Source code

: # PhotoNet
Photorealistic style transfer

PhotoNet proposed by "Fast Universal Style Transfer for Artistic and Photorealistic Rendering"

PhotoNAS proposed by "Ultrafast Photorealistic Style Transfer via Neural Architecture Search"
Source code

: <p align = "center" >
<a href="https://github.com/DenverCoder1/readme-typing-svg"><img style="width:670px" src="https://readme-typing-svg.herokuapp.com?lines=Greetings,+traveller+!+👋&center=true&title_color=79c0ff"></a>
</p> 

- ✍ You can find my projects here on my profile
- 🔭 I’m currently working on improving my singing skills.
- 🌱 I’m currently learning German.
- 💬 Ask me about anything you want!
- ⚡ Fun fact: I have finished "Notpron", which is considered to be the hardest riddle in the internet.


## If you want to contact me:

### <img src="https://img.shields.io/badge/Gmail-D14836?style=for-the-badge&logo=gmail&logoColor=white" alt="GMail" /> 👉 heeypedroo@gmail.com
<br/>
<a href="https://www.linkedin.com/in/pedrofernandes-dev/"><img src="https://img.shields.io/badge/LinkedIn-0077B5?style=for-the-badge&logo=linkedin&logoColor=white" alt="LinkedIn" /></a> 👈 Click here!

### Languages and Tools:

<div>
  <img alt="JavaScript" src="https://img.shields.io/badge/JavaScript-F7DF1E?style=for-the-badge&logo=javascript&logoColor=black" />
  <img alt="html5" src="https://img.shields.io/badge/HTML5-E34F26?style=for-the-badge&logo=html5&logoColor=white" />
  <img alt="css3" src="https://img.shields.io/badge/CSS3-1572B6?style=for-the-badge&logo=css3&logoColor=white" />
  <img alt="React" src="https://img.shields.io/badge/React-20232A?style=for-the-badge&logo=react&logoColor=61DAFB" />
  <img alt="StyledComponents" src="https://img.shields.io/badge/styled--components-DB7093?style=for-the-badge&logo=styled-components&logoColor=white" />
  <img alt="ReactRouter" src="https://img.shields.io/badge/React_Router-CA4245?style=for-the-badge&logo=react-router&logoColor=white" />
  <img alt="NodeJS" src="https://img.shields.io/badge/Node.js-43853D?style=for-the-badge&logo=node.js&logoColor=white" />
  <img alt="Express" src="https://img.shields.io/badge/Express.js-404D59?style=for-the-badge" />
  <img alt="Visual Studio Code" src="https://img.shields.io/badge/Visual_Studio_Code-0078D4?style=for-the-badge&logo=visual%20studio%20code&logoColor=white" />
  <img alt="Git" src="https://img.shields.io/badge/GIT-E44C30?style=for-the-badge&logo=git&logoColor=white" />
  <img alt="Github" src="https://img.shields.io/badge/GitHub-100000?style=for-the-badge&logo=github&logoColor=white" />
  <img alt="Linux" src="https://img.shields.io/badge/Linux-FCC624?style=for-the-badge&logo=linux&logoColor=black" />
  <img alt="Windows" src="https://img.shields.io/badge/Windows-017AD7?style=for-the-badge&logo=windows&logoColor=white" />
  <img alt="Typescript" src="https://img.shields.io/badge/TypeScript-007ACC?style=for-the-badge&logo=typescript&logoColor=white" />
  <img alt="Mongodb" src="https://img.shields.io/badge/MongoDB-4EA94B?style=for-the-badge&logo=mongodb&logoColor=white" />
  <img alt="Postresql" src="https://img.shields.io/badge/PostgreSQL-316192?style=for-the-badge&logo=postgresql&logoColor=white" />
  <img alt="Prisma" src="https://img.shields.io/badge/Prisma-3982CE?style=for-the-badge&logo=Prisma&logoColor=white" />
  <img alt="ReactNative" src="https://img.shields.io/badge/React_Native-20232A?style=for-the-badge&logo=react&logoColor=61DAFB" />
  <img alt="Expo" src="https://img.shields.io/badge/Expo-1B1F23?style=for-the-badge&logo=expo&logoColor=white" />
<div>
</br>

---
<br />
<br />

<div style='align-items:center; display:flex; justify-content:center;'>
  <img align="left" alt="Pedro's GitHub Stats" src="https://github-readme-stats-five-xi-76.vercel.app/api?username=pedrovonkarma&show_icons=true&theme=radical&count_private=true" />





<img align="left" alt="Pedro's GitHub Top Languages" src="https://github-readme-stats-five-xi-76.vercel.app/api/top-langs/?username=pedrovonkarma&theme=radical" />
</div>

○ ○ ○ ○

■ Problem: Only lines containing the string "here" belong in the answer; find them in the data above and copy them.

■ Solution for this task:
- ✍ You can find my projects here on my profile
<a href="https://www.linkedin.com/in/pedrofernandes-dev/"><img src="https://img.shields.io/badge/LinkedIn-0077B5?style=for-the-badge&logo=linkedin&logoColor=white" alt="LinkedIn" /></a> 👈 Click here!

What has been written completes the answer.